PyCUDA strange error cuLaunchKernel failed: invalid value

Question

The basic problem here is the size of test inside your kernel. As you have written it, every thread requires 1228800 bytes of local memory. The runtime must reserve that memory for every thread - so your code would require 750Mb of free memory to allocate for local memory on the device to support the 640 threads per block you are trying to launch. My guess is that your device doesn't have that amount of free memory.

The reason why the code you have shown works without the if statement is down to compiler optimisation - in that case test isn't actually used for anything and the compiler simply removes it from the code, which eliminates the huge local memory footprint of the kernel and allows it to run. When you uncomment the if statement, test determines the state of a global memory write, thus the compiler cannot optimise it away and the kernel requires a large amount local memory to run.

This is the compiler output I see with the kernel code as you posted it:

> nvcc -arch=sm_21 -Xptxas="-v" -m32 -c wnkr_py.cu
wnkr_py.cu
wnkr_py.cu(7): warning: variable "test" was set but never used

tmpxft_00000394_00000000-5_wnkr_py.cudafe1.gpu
tmpxft_00000394_00000000-10_wnkr_py.cudafe2.gpu
wnkr_py.cu
wnkr_py.cu(7): warning: variable "test" was set but never used

ptxas : info : 0 bytes gmem
ptxas : info : Compiling entry function '_Z6totaalPi' for 'sm_21'
ptxas : info : Function properties for _Z6totaalPi
    0 bytes stack frame, 0 bytes spill stores, 0 bytes spill loads
ptxas : info : Used 8 registers, 36 bytes cmem[0], 4 bytes cmem[16]
tmpxft_00000394_00000000-5_wnkr_py.cudafe1.cpp
tmpxft_00000394_00000000-15_wnkr_py.ii

Note the compiler warning and the stack frame size.

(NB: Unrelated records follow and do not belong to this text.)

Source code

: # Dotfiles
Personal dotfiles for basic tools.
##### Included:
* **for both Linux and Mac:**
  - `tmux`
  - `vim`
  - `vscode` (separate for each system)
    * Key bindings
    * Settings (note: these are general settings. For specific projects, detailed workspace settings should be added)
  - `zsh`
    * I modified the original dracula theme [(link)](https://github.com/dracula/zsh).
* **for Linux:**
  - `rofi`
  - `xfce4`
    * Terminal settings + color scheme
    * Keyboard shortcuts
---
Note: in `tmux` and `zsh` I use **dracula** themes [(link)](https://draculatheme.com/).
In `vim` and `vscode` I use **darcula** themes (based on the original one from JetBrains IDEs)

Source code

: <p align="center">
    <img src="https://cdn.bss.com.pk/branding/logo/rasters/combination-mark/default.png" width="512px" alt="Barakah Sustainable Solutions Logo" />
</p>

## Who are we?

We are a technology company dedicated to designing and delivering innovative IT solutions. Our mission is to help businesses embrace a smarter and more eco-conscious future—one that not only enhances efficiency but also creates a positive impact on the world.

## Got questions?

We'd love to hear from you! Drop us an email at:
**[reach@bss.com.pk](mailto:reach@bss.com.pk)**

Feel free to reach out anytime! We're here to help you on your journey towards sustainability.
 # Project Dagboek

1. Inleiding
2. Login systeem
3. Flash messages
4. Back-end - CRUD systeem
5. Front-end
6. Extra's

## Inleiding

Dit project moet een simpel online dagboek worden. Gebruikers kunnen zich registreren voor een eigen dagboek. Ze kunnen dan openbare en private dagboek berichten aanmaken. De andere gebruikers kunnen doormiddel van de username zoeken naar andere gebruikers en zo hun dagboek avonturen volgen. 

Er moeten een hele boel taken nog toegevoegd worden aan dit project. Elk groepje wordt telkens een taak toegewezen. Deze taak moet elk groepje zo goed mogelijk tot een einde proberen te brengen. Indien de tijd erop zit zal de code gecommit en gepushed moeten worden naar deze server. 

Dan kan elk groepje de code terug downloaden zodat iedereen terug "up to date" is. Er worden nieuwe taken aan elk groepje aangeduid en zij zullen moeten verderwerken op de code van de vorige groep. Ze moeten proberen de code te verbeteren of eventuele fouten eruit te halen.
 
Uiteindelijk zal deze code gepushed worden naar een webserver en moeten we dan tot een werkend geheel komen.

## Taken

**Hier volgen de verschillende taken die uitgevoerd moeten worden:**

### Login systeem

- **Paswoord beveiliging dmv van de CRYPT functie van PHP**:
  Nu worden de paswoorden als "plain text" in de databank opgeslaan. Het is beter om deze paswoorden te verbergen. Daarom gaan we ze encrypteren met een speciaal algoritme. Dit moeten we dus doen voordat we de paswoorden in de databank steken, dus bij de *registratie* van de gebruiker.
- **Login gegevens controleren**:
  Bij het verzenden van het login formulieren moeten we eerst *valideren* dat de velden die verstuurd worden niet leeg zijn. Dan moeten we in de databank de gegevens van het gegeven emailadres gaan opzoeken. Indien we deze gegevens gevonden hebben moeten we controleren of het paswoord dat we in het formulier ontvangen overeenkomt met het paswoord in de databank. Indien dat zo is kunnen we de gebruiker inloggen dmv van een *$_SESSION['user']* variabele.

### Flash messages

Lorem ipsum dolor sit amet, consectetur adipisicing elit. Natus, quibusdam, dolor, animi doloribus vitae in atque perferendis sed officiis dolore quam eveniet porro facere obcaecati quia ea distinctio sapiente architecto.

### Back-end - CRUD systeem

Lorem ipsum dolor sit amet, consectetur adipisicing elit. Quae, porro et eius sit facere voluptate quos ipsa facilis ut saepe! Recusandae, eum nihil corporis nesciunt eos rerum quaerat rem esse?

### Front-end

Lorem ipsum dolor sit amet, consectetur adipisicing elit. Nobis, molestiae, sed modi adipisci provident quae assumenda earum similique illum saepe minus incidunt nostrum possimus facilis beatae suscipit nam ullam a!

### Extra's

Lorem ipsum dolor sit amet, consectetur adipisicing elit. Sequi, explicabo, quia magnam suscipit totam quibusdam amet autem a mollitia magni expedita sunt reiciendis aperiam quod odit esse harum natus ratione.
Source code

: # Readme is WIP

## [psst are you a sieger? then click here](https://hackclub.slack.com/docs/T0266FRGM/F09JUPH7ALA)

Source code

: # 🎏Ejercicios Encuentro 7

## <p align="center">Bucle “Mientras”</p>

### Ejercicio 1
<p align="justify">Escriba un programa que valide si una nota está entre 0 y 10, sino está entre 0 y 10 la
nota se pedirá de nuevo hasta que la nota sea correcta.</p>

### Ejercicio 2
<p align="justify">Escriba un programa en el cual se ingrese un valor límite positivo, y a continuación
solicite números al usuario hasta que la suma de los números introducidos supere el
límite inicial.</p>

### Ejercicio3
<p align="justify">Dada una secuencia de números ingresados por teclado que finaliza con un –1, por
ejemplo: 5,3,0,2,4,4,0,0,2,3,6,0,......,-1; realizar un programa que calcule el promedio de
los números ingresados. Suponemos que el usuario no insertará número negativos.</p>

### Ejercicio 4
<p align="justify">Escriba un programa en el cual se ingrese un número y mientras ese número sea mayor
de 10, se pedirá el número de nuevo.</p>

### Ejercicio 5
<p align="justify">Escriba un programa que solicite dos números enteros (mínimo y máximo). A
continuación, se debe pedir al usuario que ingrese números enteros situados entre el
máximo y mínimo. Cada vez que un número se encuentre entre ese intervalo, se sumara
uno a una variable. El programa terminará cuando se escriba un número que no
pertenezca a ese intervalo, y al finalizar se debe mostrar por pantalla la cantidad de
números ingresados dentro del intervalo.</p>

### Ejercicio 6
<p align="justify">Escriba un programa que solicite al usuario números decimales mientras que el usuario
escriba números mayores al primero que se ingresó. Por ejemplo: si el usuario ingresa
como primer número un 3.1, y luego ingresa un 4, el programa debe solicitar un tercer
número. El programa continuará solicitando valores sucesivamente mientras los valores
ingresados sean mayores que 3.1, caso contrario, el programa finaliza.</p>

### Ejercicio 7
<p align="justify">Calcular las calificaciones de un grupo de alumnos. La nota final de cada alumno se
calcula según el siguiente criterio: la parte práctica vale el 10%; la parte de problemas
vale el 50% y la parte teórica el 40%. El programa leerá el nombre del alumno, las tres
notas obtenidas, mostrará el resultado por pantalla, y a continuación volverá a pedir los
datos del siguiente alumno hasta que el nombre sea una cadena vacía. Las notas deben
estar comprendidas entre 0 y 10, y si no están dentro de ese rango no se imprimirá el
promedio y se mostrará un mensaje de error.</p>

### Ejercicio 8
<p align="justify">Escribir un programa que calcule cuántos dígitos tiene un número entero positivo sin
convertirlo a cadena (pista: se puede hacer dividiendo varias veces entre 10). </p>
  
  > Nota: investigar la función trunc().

With the if statement active:

>nvcc -arch=sm_21 -Xptxas="-v" -m32 -c wnkr_py.cu
wnkr_py.cu
tmpxft_000017c8_00000000-5_wnkr_py.cudafe1.gpu
tmpxft_000017c8_00000000-10_wnkr_py.cudafe2.gpu
wnkr_py.cu
ptxas : info : 0 bytes gmem
ptxas : info : Compiling entry function '_Z6totaalPi' for 'sm_21'
ptxas : info : Function properties for _Z6totaalPi
    1228800 bytes stack frame, 0 bytes spill stores, 0 bytes spill loads
ptxas : info : Used 7 registers, 36 bytes cmem[0]
tmpxft_000017c8_00000000-5_wnkr_py.cudafe1.cpp
tmpxft_000017c8_00000000-15_wnkr_py.ii

Note the stack frame size changes to 1228800 bytes per thread.

My quick reading of the code suggests that test doesn't need to be anything like as large as you have defined it for the code to run, but I leave the required size as an exercise to the reader....